(Action item) A faithful copy of all the data below, please; leave no line out.

=====

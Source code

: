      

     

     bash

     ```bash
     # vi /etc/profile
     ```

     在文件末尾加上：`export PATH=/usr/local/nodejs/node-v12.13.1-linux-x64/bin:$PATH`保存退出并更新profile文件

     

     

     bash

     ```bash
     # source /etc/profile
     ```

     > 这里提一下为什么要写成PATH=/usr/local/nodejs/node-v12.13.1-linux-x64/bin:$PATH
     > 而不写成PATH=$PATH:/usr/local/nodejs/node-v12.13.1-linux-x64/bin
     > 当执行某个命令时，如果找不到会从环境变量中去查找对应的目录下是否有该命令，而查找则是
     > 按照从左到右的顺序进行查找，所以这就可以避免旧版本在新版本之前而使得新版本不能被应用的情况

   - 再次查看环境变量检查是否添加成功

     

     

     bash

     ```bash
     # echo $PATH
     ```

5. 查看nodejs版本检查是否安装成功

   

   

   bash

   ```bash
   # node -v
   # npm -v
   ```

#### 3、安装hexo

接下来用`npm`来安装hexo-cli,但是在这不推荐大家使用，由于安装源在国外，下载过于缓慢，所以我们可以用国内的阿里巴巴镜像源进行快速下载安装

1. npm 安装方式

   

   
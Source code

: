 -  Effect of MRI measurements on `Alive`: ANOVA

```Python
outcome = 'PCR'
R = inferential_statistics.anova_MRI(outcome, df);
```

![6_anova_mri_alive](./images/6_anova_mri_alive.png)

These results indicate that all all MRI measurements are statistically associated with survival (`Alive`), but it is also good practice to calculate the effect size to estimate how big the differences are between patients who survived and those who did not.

=====

(Task answer)
Source code

:      

     

     bash

     ```bash
     # vi /etc/profile
     ```

     在文件末尾加上：`export PATH=/usr/local/nodejs/node-v12.13.1-linux-x64/bin:$PATH`保存退出并更新profile文件

     

     

     bash

     ```bash
     # source /etc/profile
     ```

     > 这里提一下为什么要写成PATH=/usr/local/nodejs/node-v12.13.1-linux-x64/bin:$PATH
     > 而不写成PATH=$PATH:/usr/local/nodejs/node-v12.13.1-linux-x64/bin
     > 当执行某个命令时，如果找不到会从环境变量中去查找对应的目录下是否有该命令，而查找则是
     > 按照从左到右的顺序进行查找，所以这就可以避免旧版本在新版本之前而使得新版本不能被应用的情况

   - 再次查看环境变量检查是否添加成功

     

     

     bash

     ```bash
     # echo $PATH
     ```

5. 查看nodejs版本检查是否安装成功

   

   

   bash

   ```bash
   # node -v
   # npm -v
   ```

#### 3、安装hexo

接下来用`npm`来安装hexo-cli,但是在这不推荐大家使用，由于安装源在国外，下载过于缓慢，所以我们可以用国内的阿里巴巴镜像源进行快速下载安装

1. npm 安装方式

   

   
Source code

: -  Effect of MRI measurements on `Alive`: ANOVA

```Python
outcome = 'PCR'
R = inferential_statistics.anova_MRI(outcome, df);
```

![6_anova_mri_alive](./images/6_anova_mri_alive.png)

These results indicate that all all MRI measurements are statistically associated with survival (`Alive`), but it is also good practice to calculate the effect size to estimate how big the differences are between patients who survived and those who did not.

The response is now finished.